Sans Superellipse Firim 3 is a very bold, very wide, low contrast, italic, normal x-height font visually similar to 'Tactic Round' and 'Tactic Sans' by Miller Type Foundry and 'Beachwood' and 'Hyperspace Race' by Swell Type (names referenced only for comparison).
Keywords: headlines, sports branding, gaming, technology ui, posters, futuristic, techno, sporty, dynamic, industrial, speed cue, modern display, tech aesthetic, brand impact, geometric coherence, rounded, extended, oblique, blocky, streamlined.
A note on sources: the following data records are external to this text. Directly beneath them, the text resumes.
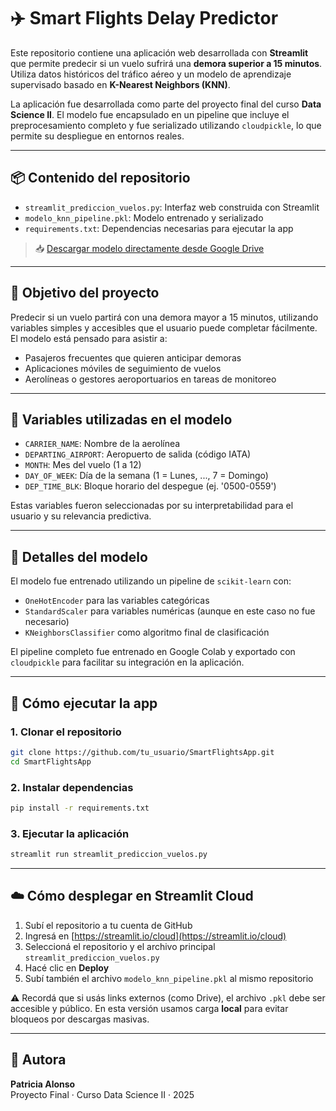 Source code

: 
# ✈️ Smart Flights Delay Predictor

Este repositorio contiene una aplicación web desarrollada con **Streamlit** que permite predecir si un vuelo sufrirá una **demora superior a 15 minutos**. Utiliza datos históricos del tráfico aéreo y un modelo de aprendizaje supervisado basado en **K-Nearest Neighbors (KNN)**.

La aplicación fue desarrollada como parte del proyecto final del curso **Data Science II**. El modelo fue encapsulado en un pipeline que incluye el preprocesamiento completo y fue serializado utilizando `cloudpickle`, lo que permite su despliegue en entornos reales.

---

## 📦 Contenido del repositorio

- `streamlit_prediccion_vuelos.py`: Interfaz web construida con Streamlit  
- `modelo_knn_pipeline.pkl`: Modelo entrenado y serializado  
- `requirements.txt`: Dependencias necesarias para ejecutar la app  

> 📥 [Descargar modelo directamente desde Google Drive](https://drive.google.com/uc?export=download&id=1-WfkwXzHs1xJMZSOZM1bo5YSMe1TV5Rg)

---

## 🎯 Objetivo del proyecto

Predecir si un vuelo partirá con una demora mayor a 15 minutos, utilizando variables simples y accesibles que el usuario puede completar fácilmente. El modelo está pensado para asistir a:

- Pasajeros frecuentes que quieren anticipar demoras  
- Aplicaciones móviles de seguimiento de vuelos  
- Aerolíneas o gestores aeroportuarios en tareas de monitoreo  

---

## 📌 Variables utilizadas en el modelo

- `CARRIER_NAME`: Nombre de la aerolínea  
- `DEPARTING_AIRPORT`: Aeropuerto de salida (código IATA)  
- `MONTH`: Mes del vuelo (1 a 12)  
- `DAY_OF_WEEK`: Día de la semana (1 = Lunes, ..., 7 = Domingo)  
- `DEP_TIME_BLK`: Bloque horario del despegue (ej. '0500-0559')  

Estas variables fueron seleccionadas por su interpretabilidad para el usuario y su relevancia predictiva.

---

## 🧠 Detalles del modelo

El modelo fue entrenado utilizando un pipeline de `scikit-learn` con:

- `OneHotEncoder` para las variables categóricas  
- `StandardScaler` para variables numéricas (aunque en este caso no fue necesario)  
- `KNeighborsClassifier` como algoritmo final de clasificación  

El pipeline completo fue entrenado en Google Colab y exportado con `cloudpickle` para facilitar su integración en la aplicación.

---

## 🚀 Cómo ejecutar la app

### 1. Clonar el repositorio

```bash
git clone https://github.com/tu_usuario/SmartFlightsApp.git
cd SmartFlightsApp
```

### 2. Instalar dependencias

```bash
pip install -r requirements.txt
```

### 3. Ejecutar la aplicación

```bash
streamlit run streamlit_prediccion_vuelos.py
```

---

## ☁️ Cómo desplegar en Streamlit Cloud

1. Subí el repositorio a tu cuenta de GitHub  
2. Ingresá en [https://streamlit.io/cloud](https://streamlit.io/cloud)  
3. Seleccioná el repositorio y el archivo principal `streamlit_prediccion_vuelos.py`  
4. Hacé clic en **Deploy**  
5. Subí también el archivo `modelo_knn_pipeline.pkl` al mismo repositorio  

⚠️ Recordá que si usás links externos (como Drive), el archivo `.pkl` debe ser accesible y público. En esta versión usamos carga **local** para evitar bloqueos por descargas masivas.

---

## 👤 Autora

**Patricia Alonso**  
Proyecto Final · Curso Data Science II · 2025

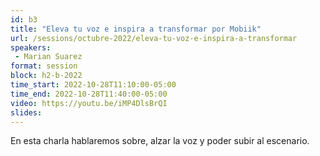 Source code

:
 ```yaml
---
id: b3
title: "Eleva tu voz e inspira a transformar por Mobiik"
url: /sessions/octubre-2022/eleva-tu-voz-e-inspira-a-transformar
speakers:
 - Marian Suarez
format: session
block: h2-b-2022
time_start: 2022-10-28T11:10:00-05:00
time_end: 2022-10-28T11:40:00-05:00
video: https://youtu.be/iMP4DlsBrQI
slides:
---
```


En esta charla hablaremos sobre, alzar la voz y poder subir al escenario. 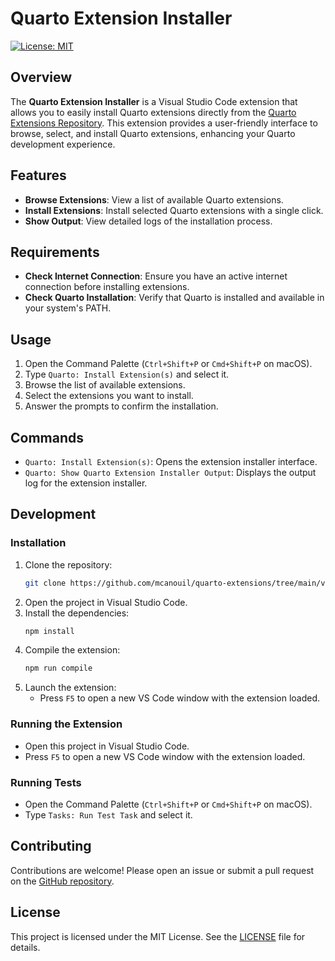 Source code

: # Quarto Extension Installer

[![License: MIT](https://img.shields.io/badge/License-MIT-yellow.svg)](LICENSE)

## Overview

The **Quarto Extension Installer** is a Visual Studio Code extension that allows you to easily install Quarto extensions directly from the [Quarto Extensions Repository](https://github.com/mcanouil/quarto-extensions).
This extension provides a user-friendly interface to browse, select, and install Quarto extensions, enhancing your Quarto development experience.

## Features

- **Browse Extensions**: View a list of available Quarto extensions.
- **Install Extensions**: Install selected Quarto extensions with a single click.
- **Show Output**: View detailed logs of the installation process.

## Requirements

- **Check Internet Connection**: Ensure you have an active internet connection before installing extensions.
- **Check Quarto Installation**: Verify that Quarto is installed and available in your system's PATH.

## Usage

1. Open the Command Palette (`Ctrl+Shift+P` or `Cmd+Shift+P` on macOS).
2. Type `Quarto: Install Extension(s)` and select it.
3. Browse the list of available extensions.
4. Select the extensions you want to install.
5. Answer the prompts to confirm the installation.

## Commands

- `Quarto: Install Extension(s)`: Opens the extension installer interface.
- `Quarto: Show Quarto Extension Installer Output`: Displays the output log for the extension installer.

## Development

### Installation

1. Clone the repository:
    ```sh
    git clone https://github.com/mcanouil/quarto-extensions/tree/main/vscode
    ```
2. Open the project in Visual Studio Code.
3. Install the dependencies:
    ```sh
    npm install
    ```
4. Compile the extension:
    ```sh
    npm run compile
    ```
5. Launch the extension:
    - Press `F5` to open a new VS Code window with the extension loaded.

### Running the Extension

- Open this project in Visual Studio Code.
- Press `F5` to open a new VS Code window with the extension loaded.

### Running Tests

- Open the Command Palette (`Ctrl+Shift+P` or `Cmd+Shift+P` on macOS).
- Type `Tasks: Run Test Task` and select it.

## Contributing

Contributions are welcome! Please open an issue or submit a pull request on the [GitHub repository](https://github.com/mcanouil/quarto-extensions).

## License

This project is licensed under the MIT License. See the [LICENSE](LICENSE) file for details.
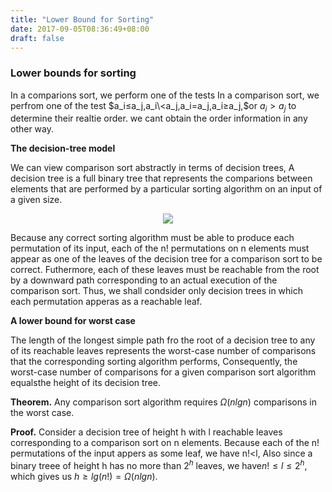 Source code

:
 ```yaml
---
title: "Lower Bound for Sorting"
date: 2017-09-05T08:36:49+08:00
draft: false
---
```


### Lower bounds for sorting

In a comparions sort, we perform one of the tests In a comparison sort, we perfrom one of the test $a_i≤a_j,a_i\<a_j,a_i=a_j,a_i≥a_j,$or $a_i>a_j$ to determine their realtie order. we cant obtain the order information in any other way.

**The decision-tree model**

We can view comparison sort abstractly in terms of decision trees, A decision tree is a full binary tree that represents the comparions between elements that are performed by a particular sorting algorithm on an input of a given size. 

<div style="text-align:center"><img src ="/media/post/img/decision.png" /></div>

Because any correct sorting algorithm must be able to produce each permutation of its input, each of the n! permutations on n elements must appear as one of the leaves of the decision tree for a comparison sort to be correct. Futhermore, each of these leaves must be reachable from the root by a downward path corresponding to an actual execution of the comparison sort. Thus, we shall condsider only decision trees in which each permutation apperas as a reachable leaf.

**A lower bound for worst case**

The length of the longest simple path fro the root of a decision tree to any of its reachable leaves represents the worst-case number of comparisons that the corresponding sorting algorithm performs, Consequently, the worst-case number of comparisons for a given comparison sort algorithm equalsthe height of its decision tree.

**Theorem.** Any comparison sort algorithm requires $Ω(nlgn)$ comparisons in the worst case. 

**Proof.** Consider a decision tree of height h with l reachable leaves corresponding to a comparison sort on n elements. Because each of the n! permutations of the input appers as some leaf, we have n!<l, Also since a binary treee of height h has no more than $2^h$ leaves, we have$n!≤l≤2^h$, which gives us $h≥lg(n!)=Ω(nlgn)$. 

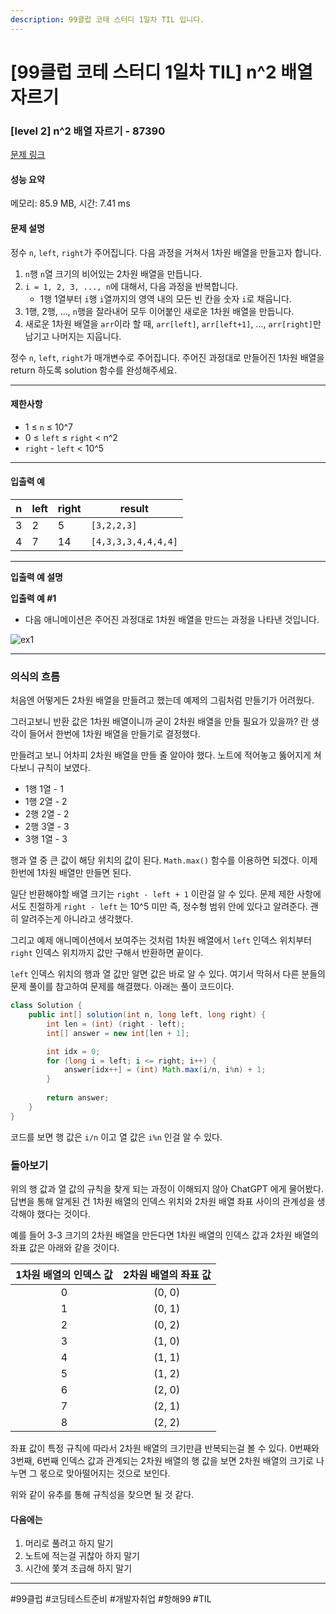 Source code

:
 ```yaml
---
description: 99클럽 코테 스터디 1일차 TIL 입니다.
---
```


# \[99클럽 코테 스터디 1일차 TIL] n^2 배열 자르기

### \[level 2] n^2 배열 자르기 - 87390

[문제 링크](https://school.programmers.co.kr/learn/courses/30/lessons/87390?language=java)

#### 성능 요약

메모리: 85.9 MB, 시간: 7.41 ms

#### 문제 설명

정수 `n`, `left`, `right`가 주어집니다. 다음 과정을 거쳐서 1차원 배열을 만들고자 합니다.

1. `n`행 `n`열 크기의 비어있는 2차원 배열을 만듭니다.
2. `i = 1, 2, 3, ..., n`에 대해서, 다음 과정을 반복합니다.
   * 1행 1열부터 `i`행 `i`열까지의 영역 내의 모든 빈 칸을 숫자 `i`로 채웁니다.
3. 1행, 2행, ..., `n`행을 잘라내어 모두 이어붙인 새로운 1차원 배열을 만듭니다.
4. 새로운 1차원 배열을 `arr`이라 할 때, `arr[left]`, `arr[left+1]`, ..., `arr[right]`만 남기고 나머지는 지웁니다.

정수 `n`, `left`, `right`가 매개변수로 주어집니다. 주어진 과정대로 만들어진 1차원 배열을 return 하도록 solution 함수를 완성해주세요.

***

#### 제한사항

* 1 ≤ `n` ≤ 10^7
* 0 ≤ `left` ≤ `right` < n^2
* `right` - `left` < 10^5

***

#### 입출력 예

| n | left | right | result              |
| - | ---- | ----- | ------------------- |
| 3 | 2    | 5     | `[3,2,2,3]`         |
| 4 | 7    | 14    | `[4,3,3,3,4,4,4,4]` |

***

**입출력 예 설명**

**입출력 예 #1**

* 다음 애니메이션은 주어진 과정대로 1차원 배열을 만드는 과정을 나타낸 것입니다.

![ex1](https://grepp-programmers.s3.amazonaws.com/production/file\_resource/103/FlattenedFills\_ex1.gif)

***

### 의식의 흐름

처음엔 어떻게든 2차원 배열을 만들려고 했는데 예제의 그림처럼 만들기가 어려웠다.

그러고보니 반환 값은 1차원 배열이니까 굳이 2차원 배열을 만들 필요가 있을까? 란 생각이 들어서 한번에 1차원 배열을 만들기로 결정했다.

만들려고 보니 어차피 2차원 배열을 만들 줄 알아야 했다. 노트에 적어놓고 뚫어지게 쳐다보니 규칙이 보였다.

* 1행 1열 - 1
* 1행 2열 - 2
* 2행 2열 - 2
* 2행 3열 - 3
* 3행 1열 - 3

행과 열 중 큰 값이 해당 위치의 값이 된다. `Math.max()` 함수를 이용하면 되겠다. 이제 한번에 1차원 배열만 만들면 된다.

일단 반환해야할 배열 크기는 `right - left + 1` 이란걸 알 수 있다. 문제 제한 사항에서도 친절하게 `right - left` 는 10^5 미만 즉, 정수형 범위 안에 있다고 알려준다. 괜히 알려주는게 아니라고 생각했다.

그리고 예제 애니메이션에서 보여주는 것처럼 1차원 배열에서 `left` 인덱스 위치부터 `right` 인덱스 위치까지 값만 구해서 반환하면 끝이다.

`left` 인덱스 위치의 행과 열 값만 알면 값은 바로 알 수 있다. 여기서 막혀서 다른 분들의 문제 풀이를 참고하여 문제를 해결했다. 아래는 풀이 코드이다.

```java
class Solution {
    public int[] solution(int n, long left, long right) {
        int len = (int) (right - left);
        int[] answer = new int[len + 1];

        int idx = 0;
        for (long i = left; i <= right; i++) {
            answer[idx++] = (int) Math.max(i/n, i%n) + 1;
        }
        
        return answer;
    }
}
```

코드를 보면 행 값은 `i/n` 이고 열 값은 `i%n` 인걸 알 수 있다.

### 돌아보기

위의 행 값과 열 값의 규칙을 찾게 되는 과정이 이해되지 않아 ChatGPT 에게 물어봤다.\
답변을 통해 알게된 건 1차원 배열의 인덱스 위치와 2차원 배열 좌표 사이의 관계성을 생각해야 했다는 것이다.

예를 들어 3-3 크기의 2차원 배열을 만든다면 1차원 배열의 인덱스 값과 2차원 배열의 좌표 값은 아래와 같을 것이다.

| 1차원 배열의 인덱스 값 | 2차원 배열의 좌표 값 |
| :-----------: | :----------: |
|       0       |    (0, 0)    |
|       1       |    (0, 1)    |
|       2       |    (0, 2)    |
|       3       |    (1, 0)    |
|       4       |    (1, 1)    |
|       5       |    (1, 2)    |
|       6       |    (2, 0)    |
|       7       |    (2, 1)    |
|       8       |    (2, 2)    |

좌표 값이 특정 규칙에 따라서 2차원 배열의 크기만큼 반복되는걸 볼 수 있다. 0번째와 3번째, 6번째 인덱스 값과 관계되는 2차원 배열의 행 값을 보면 2차원 배열의 크기로 나누면 그 몫으로 맞아떨어지는 것으로 보인다.

위와 같이 유추를 통해 규칙성을 찾으면 될 것 같다.

#### 다음에는

1. 머리로 풀려고 하지 말기
2. 노트에 적는걸 귀찮아 하지 말기
3. 시간에 쫓겨 조급해 하지 말기

***

\#99클럽 #코딩테스트준비 #개발자취업 #항해99 #TIL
A heavy, extended oblique sans with rounded-rectangle (superellipse) construction and consistently softened corners. Strokes are monolinear and dense, with broad horizontals and generous internal counters that stay open despite the weight. The oblique slant is strong and uniform, and many terminals are cleanly sheared, producing a streamlined, aerodynamic silhouette. Rounded bowls (O, Q, 0, 8) read as squarish ovals, while diagonals (A, V, W, X, Y, Z) are sturdy and sharply cut, maintaining a tight, forward-leaning rhythm. Numerals echo the same squared-round geometry, with the 1 rendered as a simple vertical and other figures built from thick, flattened curves and straight segments.
Best suited for display applications where impact and speed are desirable: headlines, esports and sports identities, product marks, packaging, posters, and tech-oriented UI/overlay graphics. It can work for short UI labels or dashboards, but its weight and slant make it less appropriate for long-form text.
The overall tone feels fast, engineered, and contemporary—more “machine-made” than humanist. Its oblique stance and wide set give it an assertive, motion-forward presence associated with performance, tech interfaces, and modern sports aesthetics.
The likely intent is a modern, high-energy display sans that combines rounded-square geometry with an aggressive forward slant to suggest motion and performance. The consistent superelliptical construction aims for a cohesive, futuristic system across letters and figures.
The design leans on horizontal emphasis and flattened curves, creating a strong baseline banding in text. In running copy, the bold mass and pronounced slant can reduce whitespace between letters, so it reads best when given ample tracking and used at display sizes.